• [Problem details]: When you reproduce the entries below, keep each one exact and drop any pictures.
┌─ Data under study
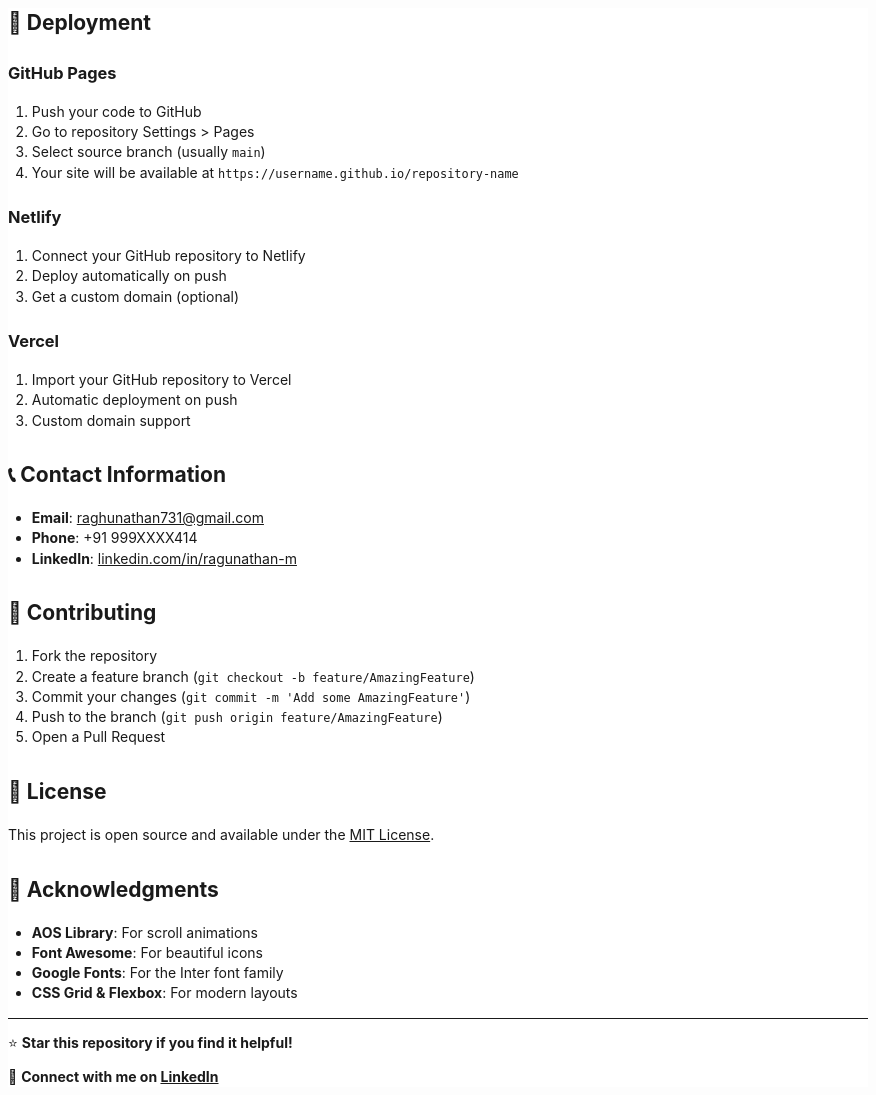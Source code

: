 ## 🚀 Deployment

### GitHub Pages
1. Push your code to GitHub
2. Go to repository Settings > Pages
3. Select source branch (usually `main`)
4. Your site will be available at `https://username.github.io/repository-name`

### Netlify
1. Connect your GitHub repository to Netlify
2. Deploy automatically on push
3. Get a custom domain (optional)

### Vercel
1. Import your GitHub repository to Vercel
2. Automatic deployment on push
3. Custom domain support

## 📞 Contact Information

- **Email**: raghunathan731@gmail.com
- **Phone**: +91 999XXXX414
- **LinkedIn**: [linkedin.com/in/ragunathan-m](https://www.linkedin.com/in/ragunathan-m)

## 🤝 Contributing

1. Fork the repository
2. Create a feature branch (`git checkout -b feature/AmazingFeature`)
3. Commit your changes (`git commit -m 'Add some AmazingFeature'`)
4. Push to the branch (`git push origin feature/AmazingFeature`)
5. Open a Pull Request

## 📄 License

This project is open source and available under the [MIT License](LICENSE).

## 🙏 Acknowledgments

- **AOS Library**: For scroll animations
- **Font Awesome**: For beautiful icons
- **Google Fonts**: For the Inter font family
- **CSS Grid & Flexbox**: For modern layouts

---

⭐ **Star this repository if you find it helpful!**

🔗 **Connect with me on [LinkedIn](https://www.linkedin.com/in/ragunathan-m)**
└─
• [Exercise response]:
Source code

: ## 🚀 Deployment

### GitHub Pages
1. Push your code to GitHub
2. Go to repository Settings > Pages
3. Select source branch (usually `main`)
4. Your site will be available at `https://username.github.io/repository-name`

### Netlify
1. Connect your GitHub repository to Netlify
2. Deploy automatically on push
3. Get a custom domain (optional)

### Vercel
1. Import your GitHub repository to Vercel
2. Automatic deployment on push
3. Custom domain support

## 📞 Contact Information

- **Email**: raghunathan731@gmail.com
- **Phone**: +91 999XXXX414
- **LinkedIn**: [linkedin.com/in/ragunathan-m](https://www.linkedin.com/in/ragunathan-m)

## 🤝 Contributing

1. Fork the repository
2. Create a feature branch (`git checkout -b feature/AmazingFeature`)
3. Commit your changes (`git commit -m 'Add some AmazingFeature'`)
4. Push to the branch (`git push origin feature/AmazingFeature`)
5. Open a Pull Request

## 📄 License

This project is open source and available under the [MIT License](LICENSE).

## 🙏 Acknowledgments

- **AOS Library**: For scroll animations
- **Font Awesome**: For beautiful icons
- **Google Fonts**: For the Inter font family
- **CSS Grid & Flexbox**: For modern layouts

---

⭐ **Star this repository if you find it helpful!**

🔗 **Connect with me on [LinkedIn](https://www.linkedin.com/in/ragunathan-m)**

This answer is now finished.